俺はもとの、誰も俺を目の敵にしない生活に戻りたいんだ!」
「いいだろう。ならばもらっていこう」
悪魔は男から財産と才能をすべて回収した。
そして、また次なる人の元へと向かった。
「ああ、お願いです。神様悪魔様。
ひらがなの「ぬ」をキレイに書くしか才能のない私めに
お金と才能をください!」
「我を呼んだようだな」
「あ、あなたは……悪魔!?」
「いかにも。
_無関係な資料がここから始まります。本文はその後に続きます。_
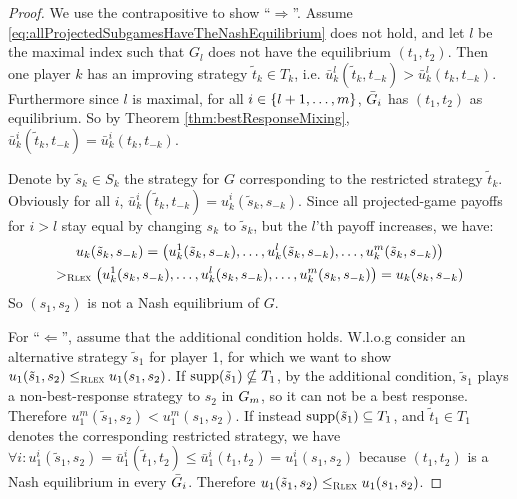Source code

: \documentclass[a4paper]{scrreprt}
\begin{document}
    \begin{proof}
        We use the contrapositive to show “$\Rightarrow$”. Assume \eqref{eq:allProjectedSubgamesHaveTheNashEquilibrium} does not hold, and let $l$ be the maximal index such that $G_l$ does not have the equilibrium $(t_1, t_2)$.
        Then one player $k$ has an improving strategy $\tilde{t}_k \in T_k$, i.e.
        $\bar{u}_k^l(\tilde{t}_k, t_{-k}) > \bar{u}_k^l(t_k, t_{-k})$.
        Furthermore since $l$ is maximal, for all $i \in \{l+1, \dots, m\}$, $\bar{G}_{i}$ has $(t_1, t_2)$ as equilibrium.
        So by Theorem \ref{thm:bestResponseMixing}, $\bar{u}_k^i(\tilde{t}_k, t_{-k}) = \bar{u}_k^i(t_k, t_{-k})$.
        
        Denote by $\tilde{s}_k \in S_k$ the strategy for $G$ corresponding to the restricted strategy $\tilde{t}_k$.
        Obviously for all $i$, $\bar{u}_k^i(\tilde{t}_k, t_{-k}) = u_k^i(\tilde{s}_k, s_{-k})$.
        Since all projected-game payoffs for $i > l$ stay equal by changing $s_k$ to $\tilde{s}_k$, but the $l$'th payoff increases, we have:
        \begin{multline*}
                         u_k(\tilde{s}_k, s_{-k}) 
                       = \bigl(u_k^{1}(\tilde{s}_k, s_{-k}), \dots, u_k^l(\tilde{s}_k, s_{-k}), \dots, u_k^{m}(\tilde{s}_k, s_{-k})\bigr) \\
            >_{\textsc{Rlex}} \bigl(u_k^{1}(s_k, s_{-k}), \dots, u_k^l(s_k, s_{-k}), \dots, u_k^{m}(s_k, s_{-k})\bigr)
                       = u_k(s_k, s_{-k}) 
        \end{multline*}
        So $(s_1, s_2)$ is not a Nash equilibrium of $G$.
        
        For “$\Leftarrow$”, assume that the additional condition holds.
        W.l.o.g consider an alternative strategy $\tilde{s}_1$ for player 1, for which we want to show $u_1(\tilde{s}_1, s_2) \leq_{\textsc{Rlex}} u_1(s_1, s_2)$.
        If $\operatorname{supp} (\tilde{s}_1) \nsubseteq T_1$, by the additional condition, $\tilde{s}_1$ plays a non-best-response strategy to $s_2$ in $G_{m}$, so it can not be a best response. Therefore $u_1^m(\tilde{s}_1, s_2) < u_1^m(s_1, s_2)$.
        If instead $\operatorname{supp} (\tilde{s}_1) \subseteq T_1$, and $\tilde{t}_1 \in T_1$ denotes the corresponding restricted strategy,
        we have $\forall i: u_1^i(\tilde{s}_1, s_2) = \bar{u}_1^i(\tilde{t}_1, t_2) \leq \bar{u}_1^i(t_1, t_2) = u_1^i(s_1, s_2)$ because $(t_1, t_2)$ is a Nash equilibrium in every $\bar{G}_{i}$. Therefore $u_1(\tilde{s}_1, s_2) \leq_{\textsc{Rlex}} u_1(s_1, s_2)$.
    \end{proof}
\end{document}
貴様の望んでいる以上の富と才能をやろう。
ただし、誰にも自分の才能だと口外することはならん」
「もし言ったら……?」
「のちのち、我が才能と財産を回収することになる」
「黙っていればいいだけなんですよね?
それくらいなら全然大丈夫です」
女はこくこくとうなづいた。
「ちなみに、もし契約を結んだら私はどんな才能が手に入るんですか?」
「たとえば、ベストセラー作家の文才。
売れっ子作曲家の才能に、オリンピック選手の運動神経」
「す、すごい……!!」
悪魔は最後に追加された才能を付け加えた。
「あと、牛乳を恐ろしく飲む才能も手に入る」
やがて約束を破った女からは才能が回収され、またひとつ才能が溜まっていった。